Aprés avoir fondé en 1996, avec l’aide de Yuha-Pekka Marsalo, l’Expérience Harmaat, un groupe qui réunit des créateurs de différentes disciplines autour de la danse, Fabrice Lambert en assure désormais la direction artistique. Il propose au Centre Pompidou Jamais assez, présentée pour la première fois en 2015 au festival d’Avignon, dans le cadre de la programmation « in ». Jamais assez s’inspire d’un fait d’actualité, un projet véritablement prométhéen d’enfouissement de déchets nucléaires.
Prométhée déchaîné
Peu de temps après l’accident de Fukushima, le documentaire du réalisateur finlandais Michael Madsen, Into Eternity (2011) retient l’attention de Fabrice Lambert, lequel a toujours été sensible à la science et à ses évolutions, comme le rappellent ses pièces précédentes que sont Nervure, Solaire ou Gravité. Into Eternity s’ouvre sur ce commentaire : « I am now in this place where you should never come. » Ne jamais venir dans cet endroit, situé en Finlande, dans lequel 250 000 tonnes de déchets radioactifs, dont la nocivité estimée est de 100 000 ans, devraient être ensevelies.
Le titre même du film documentaire de Michael Masden prend alors tout son sens : aborder la question de la mémoire et le paradoxe à l’œuvre dans une entreprise si démesurée, celui de l’oubli résolu d’un tel lieu. Et dès le début de la pièce de Fabrice Lambert, une voix se fait entendre, reprenant le commentaire initial du film : « Je veux vous dire que vous êtes dans un lieu où l’on a enterré quelque chose pour vous protéger.

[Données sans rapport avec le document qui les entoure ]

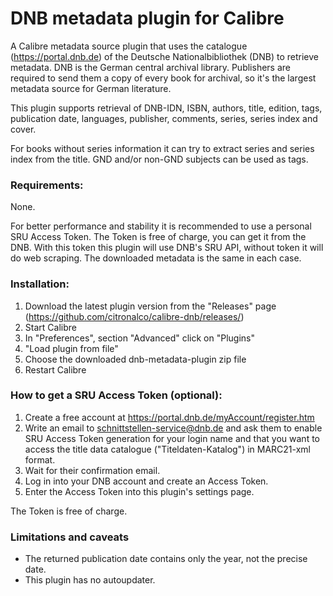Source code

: # DNB metadata plugin for Calibre

A Calibre metadata source plugin that uses the catalogue (https://portal.dnb.de) of the Deutsche Nationalbibliothek (DNB) to retrieve metadata. DNB is the German central archival library. Publishers are required to send them a copy of every book for archival, so it's the largest metadata source for German literature.

This plugin supports retrieval of DNB-IDN, ISBN, authors, title, edition, tags, publication date, languages, publisher, comments, series, series index and cover.

For books without series information it can try to extract series and series index from the title.
GND and/or non-GND subjects can be used as tags.

### Requirements:

None.

For better performance and stability it is recommended to use a personal SRU Access Token. The Token is free of charge, you can get it from the DNB.
With this token this plugin will use DNB's SRU API, without token it will do web scraping. The downloaded metadata is the same in each case.

### Installation:

1. Download the latest plugin version from the "Releases" page (https://github.com/citronalco/calibre-dnb/releases/)
1. Start Calibre
1. In "Preferences", section "Advanced" click on "Plugins"
1. "Load plugin from file"
1. Choose the downloaded dnb-metadata-plugin zip file
1. Restart Calibre

### How to get a SRU Access Token (optional):

1. Create a free account at https://portal.dnb.de/myAccount/register.htm
1. Write an email to schnittstellen-service@dnb.de and ask them to enable SRU Access Token generation for your login name and that you want to access the title data catalogue ("Titeldaten-Katalog") in MARC21-xml format.
1. Wait for their confirmation email.
1. Log in into your DNB account and create an Access Token.
1. Enter the Access Token into this plugin's settings page.

The Token is free of charge.

### Limitations and caveats

- The returned publication date contains only the year, not the precise date.
- This plugin has no autoupdater.
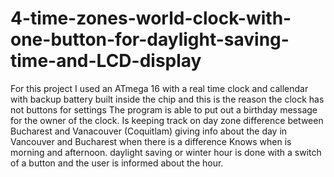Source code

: # 4-time-zones-world-clock-with-one-button-for-daylight-saving-time-and-LCD-display
For this project I used an ATmega 16 with a real time clock and callendar with backup battery built inside the chip and this is the reason the clock has not buttons for settings
The program is able to put out a birthday message for the owner of the clock.
Is keeping track on day zone difference between Bucharest and Vanacouver (Coquitlam) giving info about the day in Vancouver and Bucharest when there is a difference
Knows when is morning and afternoon.
daylight saving or winter hour is done with a switch of a button and the user is informed about the hour.
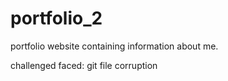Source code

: # portfolio_2
portfolio website containing information about me.

challenged faced:
git file corruption

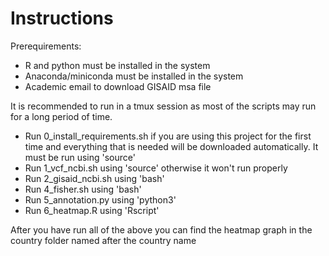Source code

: Instructions
======

Prerequirements: 
* R and python must be installed in the system
* Anaconda/miniconda must be installed in the system
* Academic email to download GISAID msa file

It is recommended to run in a tmux session as most of the scripts may run for a long period of time.

* Run 0_install_requirements.sh if you are using this project for the first time and everything that is needed will be downloaded automatically. It must be run using 'source'
* Run 1_vcf_ncbi.sh using 'source' otherwise it won't run properly
* Run 2_gisaid_ncbi.sh using 'bash'
* Run 4_fisher.sh using 'bash'
* Run 5_annotation.py using 'python3'
* Run 6_heatmap.R using 'Rscript'

After you have run all of the above you can find the heatmap graph in the country folder named after the country name
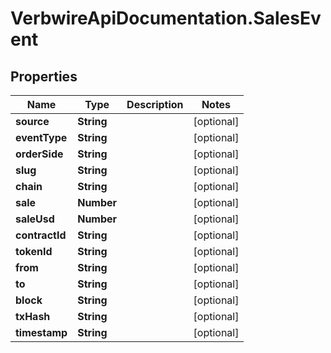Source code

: # VerbwireApiDocumentation.SalesEvent

## Properties
Name | Type | Description | Notes
------------ | ------------- | ------------- | -------------
**source** | **String** |  | [optional] 
**eventType** | **String** |  | [optional] 
**orderSide** | **String** |  | [optional] 
**slug** | **String** |  | [optional] 
**chain** | **String** |  | [optional] 
**sale** | **Number** |  | [optional] 
**saleUsd** | **Number** |  | [optional] 
**contractId** | **String** |  | [optional] 
**tokenId** | **String** |  | [optional] 
**from** | **String** |  | [optional] 
**to** | **String** |  | [optional] 
**block** | **String** |  | [optional] 
**txHash** | **String** |  | [optional] 
**timestamp** | **String** |  | [optional] 
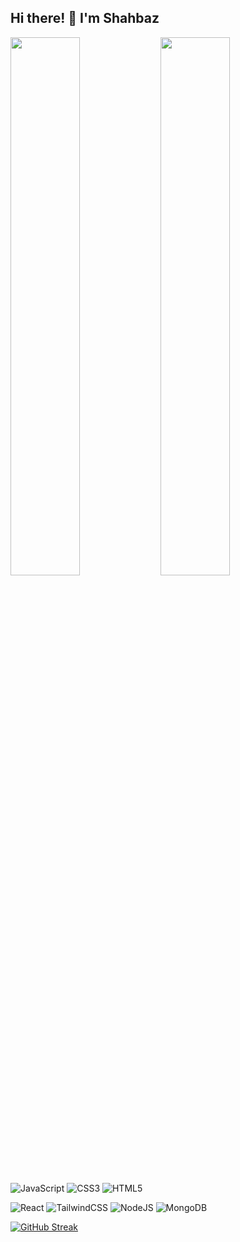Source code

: ## Hi there! 👋  I'm Shahbaz

<img align="left" width="47%" src="https://github-readme-stats.vercel.app/api?username=shahbaz4783&show_icons=true&theme=github_dark">

<img align="left" width="47%" src="https://github-readme-stats.vercel.app/api/top-langs/?username=shahbaz4783&layout=compact">

![JavaScript](https://img.shields.io/badge/javascript-%23323330.svg?style=for-the-badge&logo=javascript&logoColor=%23F7DF1E)
![CSS3](https://img.shields.io/badge/css3-%231572B6.svg?style=for-the-badge&logo=css3&logoColor=white)
![HTML5](https://img.shields.io/badge/html5-%23E34F26.svg?style=for-the-badge&logo=html5&logoColor=white)

![React](https://img.shields.io/badge/react-%2320232a.svg?style=for-the-badge&logo=react&logoColor=%2361DAFB)
![TailwindCSS](https://img.shields.io/badge/tailwindcss-%2338B2AC.svg?style=for-the-badge&logo=tailwind-css&logoColor=white)
![NodeJS](https://img.shields.io/badge/node.js-6DA55F?style=for-the-badge&logo=node.js&logoColor=white)
![MongoDB](https://img.shields.io/badge/MongoDB-%234ea94b.svg?style=for-the-badge&logo=mongodb&logoColor=white)


[![GitHub Streak](https://streak-stats.demolab.com?user=shahbaz4783&theme=vue-dark&hide_border=true&border_radius=10&date_format=M%20j%5B%2C%20Y%5D)](https://git.io/streak-stats)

On a pris grand soin d’assurer votre protection. Vous devez savoir que ce lieu ne doit pas être dérangé. Vous devez aussi savoir que ce lieu n’est pas un lieu d’habitation. »
Jamais assez
D’emblée, les jeux de lumières plongent le public dans ce lieu étrange sinon fascinant, et révèlent sur la scène nue une masse sombre que l’on devine être ensuite, les lumières s’intensifiant, un groupe de danseurs. La lumière se fait plus forte et la clarté envahit le plateau ; les interprètes se jettent alors au sol, comme s’ils étaient violemment frappés par celle-ci. Ainsi se développe la métaphore des effets de la radioactivité.
Car de manière frappante, la lumière joue un rôle essentiel dans la construction de Jamais assez. Elle dessine en effet les silhouettes des corps, suggère l’unité du groupe de danseurs ou son atomisation en inondant le plateau d’une clarté dénudante. Un cercle lumineux au-dessus de la scène recouverte d’un linoléum blanc complète le dispositif scénique pour laisser toute leur place aux mouvements des danseurs.
Sous ce dispositif lumineux, les interprètes expriment les conséquences réelles et possibles des effets radioactifs. On peut voit les corps se défaire et suggérer l’explosion des particules atomiques au travers d’une série de gestes brusques. Le mouvement d’ensemble de Jamais assez est maîtrisé pour évoquer semble-t-il la grande difficulté à contenir cette énergie ultimement destructrice qu’est le nucléaire. Une tension est toutefois perceptible entre l’agencement chorégraphique d’ensemble des mouvements des danseurs et les écarts que l’on peut constater lorsque les interprètes composent une ronde qui se dédouble pour former un huit couché évoquant l’infini.
Sur scène, les danseurs enchaînent alors rapidement les tours et tentent de maintenir un équilibre précaire au point d’intersection des deux anneaux. Une fumée envahit soudain la scène, et masque le mouvement d’ensemble, pour ne laisser voir que l’épuisement des interprètes. Les deux anneaux se brisant, les danseurs s’éparpillent.